Knowledge

Do ambitious IP lawyers need a career strategy?

Do you need a career strategy?
Though it might sometimes feel like it, your life doesn’t happen by accident. Where you stand today is the cumulative and collective result of what you have experienced and learned, decisions that you’ve made and actions that you have taken to date.
Where you will stand 10 years from now, will be the cumulative and collective result of the same factors that you apply between now and then.
Intellectually we know this, but we seldom feel that way. Instead, we feel pushed by the vagaries of fate, driven by the system in which we operate, pressured by those who have ambitions for us that may not match our own and limited by the resources we have available to work with.
These perceived limitations are not necessarily the biggest enemy we face – it's being too busy to strategise! When you are overloaded with tasks, work and life coming at you with increasing speed and in a relentless fashion, it seems impossible to find the time and headspace to gain distance, observe and analyse your circumstances and strategise more effectively towards your goals.
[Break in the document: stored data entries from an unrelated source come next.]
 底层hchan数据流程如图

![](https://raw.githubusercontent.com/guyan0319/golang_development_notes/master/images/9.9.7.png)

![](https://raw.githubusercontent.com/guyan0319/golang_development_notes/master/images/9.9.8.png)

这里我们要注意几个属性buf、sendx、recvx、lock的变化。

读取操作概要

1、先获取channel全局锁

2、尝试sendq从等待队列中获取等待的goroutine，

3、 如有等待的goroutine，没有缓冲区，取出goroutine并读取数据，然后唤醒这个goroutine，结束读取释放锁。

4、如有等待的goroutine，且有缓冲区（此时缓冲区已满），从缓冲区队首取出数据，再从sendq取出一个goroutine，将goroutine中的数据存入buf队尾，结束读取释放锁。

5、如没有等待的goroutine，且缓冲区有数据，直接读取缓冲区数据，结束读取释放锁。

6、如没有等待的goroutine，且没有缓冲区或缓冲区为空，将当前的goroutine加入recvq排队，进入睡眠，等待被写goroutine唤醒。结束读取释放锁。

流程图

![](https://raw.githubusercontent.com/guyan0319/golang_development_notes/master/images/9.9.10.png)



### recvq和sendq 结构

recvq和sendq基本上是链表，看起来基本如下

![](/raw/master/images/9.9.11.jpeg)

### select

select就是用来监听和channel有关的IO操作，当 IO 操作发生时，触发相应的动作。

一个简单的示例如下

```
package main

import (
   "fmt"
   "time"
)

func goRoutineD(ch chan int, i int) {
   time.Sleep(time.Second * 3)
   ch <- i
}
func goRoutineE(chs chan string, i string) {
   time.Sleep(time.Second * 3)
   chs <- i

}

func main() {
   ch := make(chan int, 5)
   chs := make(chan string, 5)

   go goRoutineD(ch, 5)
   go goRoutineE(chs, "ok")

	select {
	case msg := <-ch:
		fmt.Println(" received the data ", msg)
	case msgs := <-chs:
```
You can only be carried by the current if you drop your oars and exhaustion, burnout and/or overwhelm are the biggest reasons that most of us do it. Which in turn, leads to more exhaustion, burnout and/or overwhelm. So, we drift.
If you are not actively thinking about the factors that will advance your career and deliberately choosing decisions and actions that will move you closer towards the outcomes you would like, then you’re drifting, being carried along in the current.
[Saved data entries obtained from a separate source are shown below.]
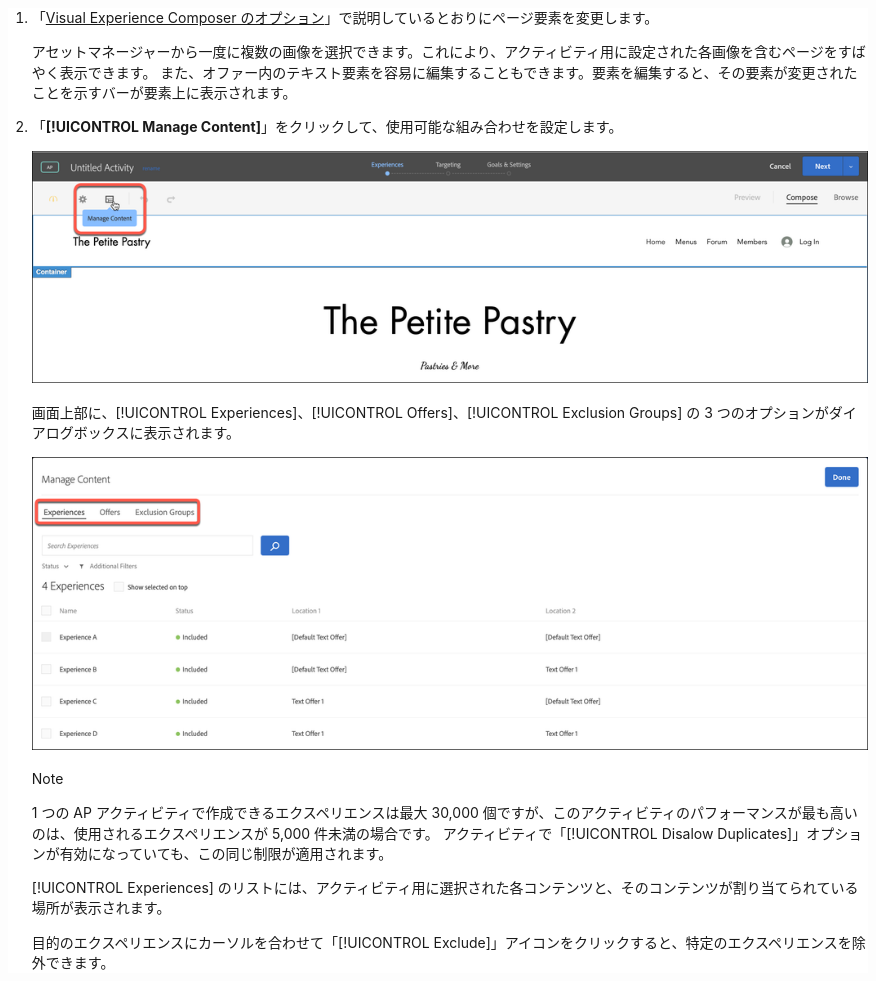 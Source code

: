 1. 「[Visual Experience Composer のオプション](/help/main/c-experiences/c-visual-experience-composer/viztarget-options.md)」で説明しているとおりにページ要素を変更します。

   アセットマネージャーから一度に複数の画像を選択できます。これにより、アクティビティ用に設定された各画像を含むページをすばやく表示できます。 また、オファー内のテキスト要素を容易に編集することもできます。要素を編集すると、その要素が変更されたことを示すバーが要素上に表示されます。

1. 「**[!UICONTROL Manage Content]**」をクリックして、使用可能な組み合わせを設定します。

   ![「コンテンツを管理」オプション](/help/main/c-activities/t-automated-personalization/assets/manage-content.png)

   画面上部に、[!UICONTROL Experiences]、[!UICONTROL Offers]、[!UICONTROL Exclusion Groups] の 3 つのオプションがダイアログボックスに表示されます。

   ![コンテンツを管理ダイアログボックス](/help/main/c-activities/t-automated-personalization/assets/ap_content-new.png)

   >[!NOTE]
   >
   >1 つの AP アクティビティで作成できるエクスペリエンスは最大 30,000 個ですが、このアクティビティのパフォーマンスが最も高いのは、使用されるエクスペリエンスが 5,000 件未満の場合です。 アクティビティで「[!UICONTROL Disalow Duplicates]」オプションが有効になっていても、この同じ制限が適用されます。

   [!UICONTROL Experiences] のリストには、アクティビティ用に選択された各コンテンツと、そのコンテンツが割り当てられている場所が表示されます。

   目的のエクスペリエンスにカーソルを合わせて「[!UICONTROL Exclude]」アイコンをクリックすると、特定のエクスペリエンスを除外できます。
In looking into the future and deciding where you want to be, a strategy can be developed that ‘reverse-engineers’ the steps you need to take today and all of the tomorrows between now and then to get there. And a good strategy should incorporate a reduction in the overload of steps needed to progress – your quality of life matters too!
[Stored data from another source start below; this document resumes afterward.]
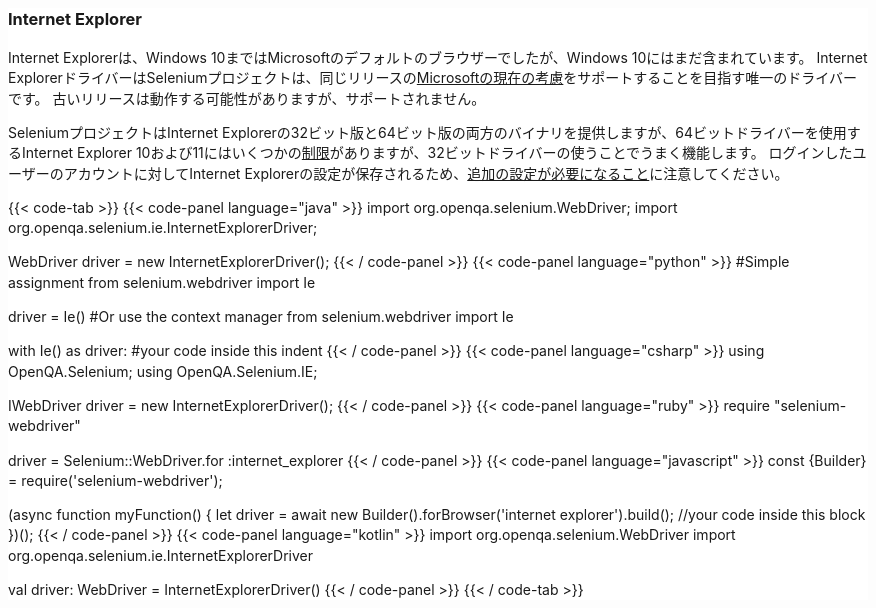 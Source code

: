 ### Internet Explorer
Internet Explorerは、Windows 10まではMicrosoftのデフォルトのブラウザーでしたが、Windows 10にはまだ含まれています。
Internet ExplorerドライバーはSeleniumプロジェクトは、同じリリースの[Microsoftの現在の考慮](//support.microsoft.com/en-gb/help/17454/lifecycle-support-policy-faq-internet-explorer)をサポートすることを目指す唯一のドライバーです。
古いリリースは動作する可能性がありますが、サポートされません。

SeleniumプロジェクトはInternet Explorerの32ビット版と64ビット版の両方のバイナリを提供しますが、64ビットドライバーを使用するInternet Explorer 10および11にはいくつかの[制限](//jimevansmusic.blogspot.co.uk/2014/09/screenshots-sendkeys-and-sixty-four.html)がありますが、32ビットドライバーの使うことでうまく機能します。
ログインしたユーザーのアカウントに対してInternet Explorerの設定が保存されるため、[追加の設定が必要になること](//github.com/SeleniumHQ/selenium/wiki/InternetExplorerDriver#required-configuration)に注意してください。

{{< code-tab >}}
  {{< code-panel language="java" >}}
import org.openqa.selenium.WebDriver;
import org.openqa.selenium.ie.InternetExplorerDriver;

WebDriver driver = new InternetExplorerDriver();
  {{< / code-panel >}}
  {{< code-panel language="python" >}}
#Simple assignment
from selenium.webdriver import Ie

driver = Ie()
#Or use the context manager
from selenium.webdriver import Ie

with Ie() as driver:
   #your code inside this indent
  {{< / code-panel >}}
  {{< code-panel language="csharp" >}}
using OpenQA.Selenium;
using OpenQA.Selenium.IE;

IWebDriver driver = new InternetExplorerDriver();
  {{< / code-panel >}}
  {{< code-panel language="ruby" >}}
require "selenium-webdriver"

driver = Selenium::WebDriver.for :internet_explorer
  {{< / code-panel >}}
  {{< code-panel language="javascript" >}}
const {Builder} = require('selenium-webdriver');

(async function myFunction() {
   let driver = await new Builder().forBrowser('internet explorer').build();
   //your code inside this block
})();
  {{< / code-panel >}}
  {{< code-panel language="kotlin" >}}
import org.openqa.selenium.WebDriver
import org.openqa.selenium.ie.InternetExplorerDriver

val driver: WebDriver = InternetExplorerDriver()
  {{< / code-panel >}}
{{< / code-tab >}}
2 essential strands to your career strategy – relationships and process:
There is little point in denying that the legal world is relationship-centric. The relationships between you and the clients you serve and your relationships with those in the firm will play a key role in the progression of your career. This is the strand that is prioritised in the strategy of the savvy lawyer keen to progress and with good reason. But is it enough on its own?
The roadmap to success frequently delineated by society is to be diligent in your studies from a young age. Choose a good subject for further study. Get into a good company. Work hard. Be promoted. Become successful. There’s one challenge though. It’s not true.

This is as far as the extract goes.